In the camp of Freedom today are found two schools of idealism, the one declaring that there must not be another war, the other reasoning that there cannot be. To the former, military men offer their own prayers and assistance in those missions which are supposed to prevent war. With the latter, however, they must argue intelligently, convincingly, and incessantly; just as does a doctor with a man complacently wearing an extra ten inches of girth which may shorten his life by that many years. While it is a gross misuse of God-given intellect and will to conclude cynically that war is inevitable, there is, on the other hand, great danger in the unwarranted assumption that man, since he now possesses the means of destroying himself, will never again resort to large-scale armed force to resolve his differences.
It should be agreed that all the forces and tensions which breed war are rampant in the world today, leaving mankind encased in a tinderbox of universal proportions. Within this highly inflammable enclosure are the giant arsenals of Freedom and Communism, and the friction necessary for the fateful ignition is prevented only by a tremulous curtain separating the two.
In America life is geared to a rapid, sometimes hysterical pace. There is a ceaseless din caused by the clash of idealism and materialism, with the result that many citizens swirl about in a whirlwind of contradiction and indirection. The most noteworthy of the contributory air currents originate among those 20th-Century phenomena, the “experts” and “analysts,” who have converted communications media into a veritable wind tunnel.
One of the favorite topics of the “analysts” is war—the probability or impossibility of it. The “experts,” in an endless parade of feature articles, provide the public with a wide variety of super-weapons and grand strategy for avoiding, containing, or destroying an enemy. The opinions chanted daily run the long, twisting gauntlet between the extremes of preventive war on one hand and peace-at-any price on the other. Under such onslaughts by divergent “expert” views, perspective tends to give way to uncertainty and numbness.
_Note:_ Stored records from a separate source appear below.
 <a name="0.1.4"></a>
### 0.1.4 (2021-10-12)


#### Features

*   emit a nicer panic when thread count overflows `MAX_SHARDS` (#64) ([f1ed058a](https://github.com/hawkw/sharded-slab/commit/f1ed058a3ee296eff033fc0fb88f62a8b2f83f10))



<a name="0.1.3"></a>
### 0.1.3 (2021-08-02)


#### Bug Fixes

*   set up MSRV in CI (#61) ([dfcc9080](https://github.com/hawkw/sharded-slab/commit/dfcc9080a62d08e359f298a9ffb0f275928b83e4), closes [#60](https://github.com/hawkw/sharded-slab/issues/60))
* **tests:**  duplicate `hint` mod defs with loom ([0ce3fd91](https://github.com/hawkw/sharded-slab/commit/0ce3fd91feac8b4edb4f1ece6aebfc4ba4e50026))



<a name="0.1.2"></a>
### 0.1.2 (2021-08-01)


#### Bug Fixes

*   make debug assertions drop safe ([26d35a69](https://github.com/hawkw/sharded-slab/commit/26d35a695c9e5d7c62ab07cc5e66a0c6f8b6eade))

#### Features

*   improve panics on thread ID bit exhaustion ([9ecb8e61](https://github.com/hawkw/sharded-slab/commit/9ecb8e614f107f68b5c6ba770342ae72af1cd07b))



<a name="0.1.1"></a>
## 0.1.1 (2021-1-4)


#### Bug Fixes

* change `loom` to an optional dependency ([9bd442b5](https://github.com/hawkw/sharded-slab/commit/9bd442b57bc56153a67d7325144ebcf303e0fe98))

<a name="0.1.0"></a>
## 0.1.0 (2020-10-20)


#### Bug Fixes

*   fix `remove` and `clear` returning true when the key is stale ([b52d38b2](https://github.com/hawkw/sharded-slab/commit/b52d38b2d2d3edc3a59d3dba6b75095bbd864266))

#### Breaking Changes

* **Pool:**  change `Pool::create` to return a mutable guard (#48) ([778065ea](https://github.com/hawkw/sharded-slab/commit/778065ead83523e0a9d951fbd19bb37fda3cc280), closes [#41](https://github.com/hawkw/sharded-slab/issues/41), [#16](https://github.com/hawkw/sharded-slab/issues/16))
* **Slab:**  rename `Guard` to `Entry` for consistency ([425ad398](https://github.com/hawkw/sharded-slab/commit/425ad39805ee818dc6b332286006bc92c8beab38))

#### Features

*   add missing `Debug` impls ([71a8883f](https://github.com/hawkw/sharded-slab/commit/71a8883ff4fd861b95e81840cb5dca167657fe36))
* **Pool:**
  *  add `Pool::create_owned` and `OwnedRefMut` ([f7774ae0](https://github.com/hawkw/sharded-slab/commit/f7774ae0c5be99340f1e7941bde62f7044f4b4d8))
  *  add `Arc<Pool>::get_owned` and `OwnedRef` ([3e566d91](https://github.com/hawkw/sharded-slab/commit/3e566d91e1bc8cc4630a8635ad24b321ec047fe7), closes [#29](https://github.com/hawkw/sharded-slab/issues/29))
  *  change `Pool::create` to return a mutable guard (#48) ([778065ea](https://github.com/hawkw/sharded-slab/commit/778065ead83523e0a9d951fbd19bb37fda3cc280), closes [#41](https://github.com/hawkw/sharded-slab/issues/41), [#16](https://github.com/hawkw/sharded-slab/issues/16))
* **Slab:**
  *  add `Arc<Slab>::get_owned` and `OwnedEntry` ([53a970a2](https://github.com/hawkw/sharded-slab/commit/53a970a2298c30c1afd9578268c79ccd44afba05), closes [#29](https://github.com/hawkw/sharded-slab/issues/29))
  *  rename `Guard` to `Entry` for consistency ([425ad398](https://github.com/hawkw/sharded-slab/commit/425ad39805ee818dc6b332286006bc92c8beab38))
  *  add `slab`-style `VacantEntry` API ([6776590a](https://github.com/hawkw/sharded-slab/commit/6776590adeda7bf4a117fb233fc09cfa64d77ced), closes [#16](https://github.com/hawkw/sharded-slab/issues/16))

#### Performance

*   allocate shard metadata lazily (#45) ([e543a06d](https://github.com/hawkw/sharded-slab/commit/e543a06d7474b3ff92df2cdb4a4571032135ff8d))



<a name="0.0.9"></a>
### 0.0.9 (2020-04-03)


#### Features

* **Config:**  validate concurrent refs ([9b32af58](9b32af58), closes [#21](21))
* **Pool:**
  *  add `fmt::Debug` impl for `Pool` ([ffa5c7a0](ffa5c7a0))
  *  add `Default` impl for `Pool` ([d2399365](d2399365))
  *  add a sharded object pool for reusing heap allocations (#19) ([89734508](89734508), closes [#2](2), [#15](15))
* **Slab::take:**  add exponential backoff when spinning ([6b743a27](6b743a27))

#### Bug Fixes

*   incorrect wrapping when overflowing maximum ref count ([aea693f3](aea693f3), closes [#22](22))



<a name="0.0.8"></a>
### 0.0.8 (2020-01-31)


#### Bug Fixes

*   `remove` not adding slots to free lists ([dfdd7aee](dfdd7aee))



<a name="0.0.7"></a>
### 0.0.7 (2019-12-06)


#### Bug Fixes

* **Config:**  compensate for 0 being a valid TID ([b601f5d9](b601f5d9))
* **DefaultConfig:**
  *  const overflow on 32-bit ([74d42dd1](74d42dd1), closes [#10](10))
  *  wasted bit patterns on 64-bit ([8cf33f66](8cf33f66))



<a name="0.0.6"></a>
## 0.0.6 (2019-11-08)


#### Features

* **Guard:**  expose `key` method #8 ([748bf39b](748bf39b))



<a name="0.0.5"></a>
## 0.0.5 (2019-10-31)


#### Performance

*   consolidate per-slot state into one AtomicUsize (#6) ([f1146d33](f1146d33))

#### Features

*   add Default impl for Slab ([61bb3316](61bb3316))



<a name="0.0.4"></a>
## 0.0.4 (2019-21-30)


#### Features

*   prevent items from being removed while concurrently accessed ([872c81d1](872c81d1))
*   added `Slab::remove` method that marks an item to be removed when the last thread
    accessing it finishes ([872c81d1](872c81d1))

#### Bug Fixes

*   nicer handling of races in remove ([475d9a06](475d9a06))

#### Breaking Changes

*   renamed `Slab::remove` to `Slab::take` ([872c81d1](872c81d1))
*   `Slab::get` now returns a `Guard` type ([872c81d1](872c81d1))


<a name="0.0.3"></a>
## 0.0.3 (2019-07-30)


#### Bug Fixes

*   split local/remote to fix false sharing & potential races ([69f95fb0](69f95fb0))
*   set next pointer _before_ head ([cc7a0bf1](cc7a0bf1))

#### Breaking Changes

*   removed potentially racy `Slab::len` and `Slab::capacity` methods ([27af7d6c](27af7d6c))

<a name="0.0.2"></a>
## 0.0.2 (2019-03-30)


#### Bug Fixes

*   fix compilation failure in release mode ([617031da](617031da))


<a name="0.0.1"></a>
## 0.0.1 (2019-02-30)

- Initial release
Military and naval men are not immune to the confusion or resignation that can result from an overdose of theory and speculation. While there has been considerable official debate over the best weapons and strategy to use in a future war, extemporaneous discussions have generated enough emotional heat to vie with nuclear energy. Of particular interest to the Navy and Marine Corps is the prevalent attitude toward the common mission given them by tradition and legislation. This attitude is best expressed by the question, “Is amphibious warfare dead?”
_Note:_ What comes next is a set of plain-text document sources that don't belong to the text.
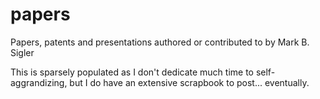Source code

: # papers
Papers, patents and presentations authored or contributed to by Mark B. Sigler

This is sparsely populated as I don't dedicate much time to self-aggrandizing, but I do have an extensive scrapbook to post... eventually.
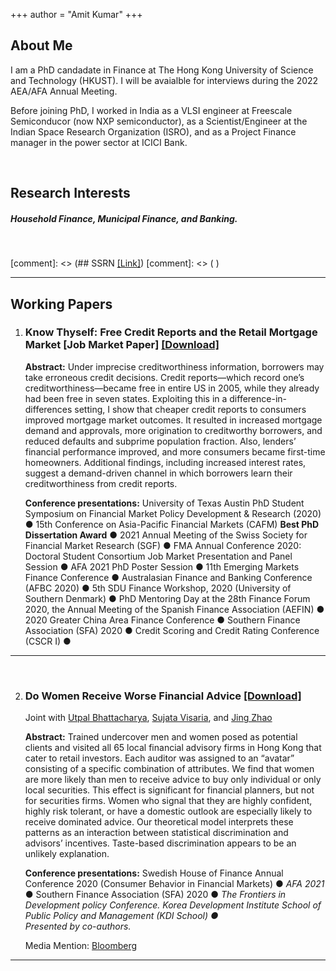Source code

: +++
author = "Amit Kumar"
+++
## About Me
I am a PhD candadate in Finance at The Hong Kong University of Science and Technology (HKUST). I will be avaialble for interviews during the 2022 AEA/AFA Annual Meeting.

Before joining PhD, I worked in India as a VLSI engineer at Freescale Semiconducor (now NXP semiconductor), as a Scientist/Engineer at the Indian Space Research Organization (ISRO), and as a Project Finance manager in the power sector at ICICI Bank. 

&nbsp;

## Research Interests
##### Household Finance, Municipal Finance, and Banking.

&nbsp;

[comment]: <> (## SSRN [[Link]](https://www.ssrn.com/author=2664500))
[comment]: <> (&nbsp;)
***
   
## Working Papers


1. ### Know Thyself: Free Credit Reports and the Retail Mortgage Market [Job Market Paper] [[Download]](files/Amit_credit_report.pdf)
   
   <b>Abstract:</b> Under imprecise creditworthiness information, borrowers may take erroneous credit decisions. Credit reports—which record one’s creditworthiness—became free in entire US in 2005, while they already had been free in seven states. Exploiting this in a difference-in-differences setting, I show that cheaper credit reports to consumers improved mortgage market outcomes. It resulted in increased mortgage demand and approvals, more origination to creditworthy borrowers, and reduced defaults and subprime population fraction. Also, lenders’ financial performance improved, and more consumers became first-time homeowners. Additional findings, including increased interest rates, suggest a demand-driven channel in which borrowers learn their creditworthiness from credit reports.
   
     <span class="conference">
      <b>Conference presentations:</b> University of Texas Austin PhD Student Symposium on Financial Market Policy Development & Research (2020) &#9679; 15th Conference on Asia-Pacific Financial Markets (CAFM) <b>Best PhD Dissertation Award</b> &#9679; 2021 Annual Meeting of the Swiss Society for Financial Market Research (SGF) &#9679; FMA Annual Conference 2020: Doctoral Student Consortium Job Market Presentation and Panel Session &#9679; AFA 2021 PhD Poster Session &#9679; 11th Emerging Markets Finance Conference &#9679; Australasian Finance and Banking Conference (AFBC 2020) &#9679; 5th SDU Finance Workshop, 2020 (University of Southern Denmark) &#9679; PhD Mentoring Day at the 28th Finance Forum 2020, the Annual Meeting of the Spanish Finance Association (AEFIN) &#9679; 2020 Greater China Area Finance Conference &#9679; Southern Finance Association (SFA) 2020 &#9679; Credit Scoring and Credit Rating Conference (CSCR I) &#9679;
     </span>
***
&nbsp;

2. ### Do Women Receive Worse Financial Advice [[Download]](files/women_financial_advice.pdf)  
   <span class="author">Joint with [Utpal Bhattacharya](http://ubhattac.people.ust.hk/), [Sujata Visaria](http://www.bm.ust.hk/econ/faculty-and-staff/directory/87), and [Jing Zhao](https://af.polyu.edu.hk/people/academic-staff/dr-jing-zhao/)</span>

   <b>Abstract:</b> Trained undercover men and women posed as potential clients and visited all 65 local financial advisory firms in Hong Kong that cater to retail investors. Each auditor was assigned to an “avatar” consisting of a specific combination of attributes. We find that women are more likely than men to receive advice to buy only individual or only local securities. This effect is significant for financial planners, but not for securities firms. Women who signal that they are highly confident, highly risk tolerant, or have a domestic outlook are especially likely to receive dominated advice. Our theoretical model interprets these patterns as an interaction between statistical discrimination and advisors’ incentives. Taste-based discrimination appears to be an unlikely explanation.

   <span class="conference">
   <b>Conference presentations:</b>	Swedish House of Finance Annual Conference 2020 (Consumer Behavior in Financial Markets) &#9679; <i>AFA 2021</i> &#9679; Southern Finance Association (SFA) 2020 &#9679; <i>The Frontiers in Development policy Conference. Korea Development Institute School of Public Policy and Management (KDI School) &#9679; </i> 
   <br><i>Presented by co-authors.</i>
   </span>

   Media Mention: [Bloomberg](https://www.bloomberg.com/news/articles/2020-09-05/financial-advisers-give-women-worse-advice-than-men-in-hong-kong)
***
Or, to put it more bluntly, “Where do we go from here?”
These questions are asked, of course, because the United States, Soviet Russia, and other nations have perfected atomic weapons, whose potential is so awesome that even the powerful armaments of World War II are now filed under the mild title of “Conventional Warfare.” Fundamentally, there are two broad considerations underlying the conclusion that future warfare and amphibious operations are incompatible. First, it is argued, if a joint expeditionary force converges on an amphibious target, it will be obliterated by one or more thermonuclear explosions (hydrogen bombs) or a series of nuclear detonations (atomic bombs). Secondly, if such an amphibious force maintains the wide dispersion necessary to avoid destruction by atomic weapons, it will have reached a point so low on the scale of diminishing returns that a decisive landing would be impossible. Even supposing that, by some miracle, an effective landing force did get ashore—or that the enemy purposely allowed this—the tremendous logistical effort required to sustain the operation would fall prey to the same two prohibitive considerations just mentioned
Thus, in one case the amphibious troops are envisioned disappearing at sea in radioactive vapor, while in the other they are seen isolated on an enemy shore, either to wither on the vine or be defeated in detail.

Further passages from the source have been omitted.